Check every line below, and copy those that include "webpack".
Source material section start
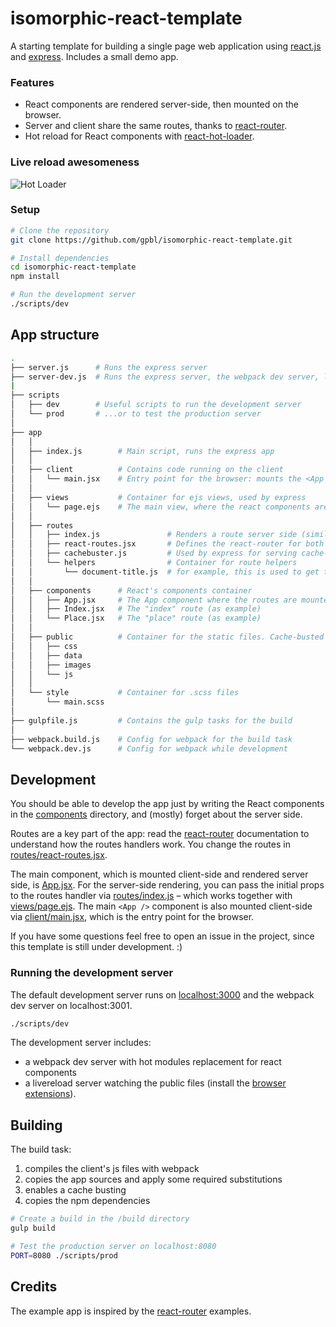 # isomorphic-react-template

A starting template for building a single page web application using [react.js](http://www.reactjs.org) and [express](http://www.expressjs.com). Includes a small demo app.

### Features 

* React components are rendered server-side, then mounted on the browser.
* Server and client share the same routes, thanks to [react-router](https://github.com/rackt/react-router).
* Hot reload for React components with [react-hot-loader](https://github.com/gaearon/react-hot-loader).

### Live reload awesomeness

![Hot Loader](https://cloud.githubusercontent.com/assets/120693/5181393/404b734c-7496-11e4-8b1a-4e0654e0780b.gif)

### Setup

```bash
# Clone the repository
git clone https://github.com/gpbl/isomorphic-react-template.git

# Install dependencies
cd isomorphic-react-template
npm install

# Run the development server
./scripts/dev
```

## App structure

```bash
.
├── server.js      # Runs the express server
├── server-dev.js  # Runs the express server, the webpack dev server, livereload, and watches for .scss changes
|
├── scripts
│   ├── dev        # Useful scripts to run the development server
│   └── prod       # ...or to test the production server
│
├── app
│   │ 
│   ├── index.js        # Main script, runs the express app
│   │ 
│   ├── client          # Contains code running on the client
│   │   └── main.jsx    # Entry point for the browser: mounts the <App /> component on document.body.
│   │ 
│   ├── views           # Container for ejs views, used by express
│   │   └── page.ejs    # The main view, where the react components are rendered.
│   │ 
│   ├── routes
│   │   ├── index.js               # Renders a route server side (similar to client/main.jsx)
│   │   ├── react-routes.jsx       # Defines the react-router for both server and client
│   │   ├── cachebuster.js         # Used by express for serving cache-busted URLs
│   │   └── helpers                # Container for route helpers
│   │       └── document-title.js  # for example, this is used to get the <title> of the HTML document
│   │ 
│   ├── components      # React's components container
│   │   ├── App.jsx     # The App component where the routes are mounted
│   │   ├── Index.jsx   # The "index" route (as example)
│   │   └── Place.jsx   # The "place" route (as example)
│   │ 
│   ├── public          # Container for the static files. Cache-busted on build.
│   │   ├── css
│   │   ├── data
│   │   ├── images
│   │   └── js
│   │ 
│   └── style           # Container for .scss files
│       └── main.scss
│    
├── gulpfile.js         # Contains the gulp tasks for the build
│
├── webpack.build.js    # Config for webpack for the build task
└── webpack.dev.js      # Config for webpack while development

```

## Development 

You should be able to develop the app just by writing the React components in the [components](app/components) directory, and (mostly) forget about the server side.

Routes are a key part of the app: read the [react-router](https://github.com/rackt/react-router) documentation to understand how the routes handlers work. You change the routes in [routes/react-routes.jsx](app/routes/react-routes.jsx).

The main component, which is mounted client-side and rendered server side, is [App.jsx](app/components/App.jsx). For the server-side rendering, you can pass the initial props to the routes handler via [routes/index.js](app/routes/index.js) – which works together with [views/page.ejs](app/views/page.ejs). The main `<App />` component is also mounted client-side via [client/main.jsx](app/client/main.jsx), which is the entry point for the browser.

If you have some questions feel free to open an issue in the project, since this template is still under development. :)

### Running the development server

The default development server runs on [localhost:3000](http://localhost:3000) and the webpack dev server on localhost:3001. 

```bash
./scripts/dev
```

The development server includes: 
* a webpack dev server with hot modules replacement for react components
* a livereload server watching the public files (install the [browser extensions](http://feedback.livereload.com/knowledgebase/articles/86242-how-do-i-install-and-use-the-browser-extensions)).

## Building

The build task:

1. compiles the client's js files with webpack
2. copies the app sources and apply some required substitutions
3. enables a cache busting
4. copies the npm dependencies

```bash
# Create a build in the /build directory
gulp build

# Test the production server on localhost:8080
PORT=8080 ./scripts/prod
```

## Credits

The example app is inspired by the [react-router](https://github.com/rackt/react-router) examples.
Source material section end
# Task solution
├── server-dev.js  # Runs the express server, the webpack dev server, livereload, and watches for .scss changes
├── webpack.build.js    # Config for webpack for the build task
└── webpack.dev.js      # Config for webpack while development
The default development server runs on [localhost:3000](http://localhost:3000) and the webpack dev server on localhost:3001. 
* a webpack dev server with hot modules replacement for react components
1. compiles the client's js files with webpack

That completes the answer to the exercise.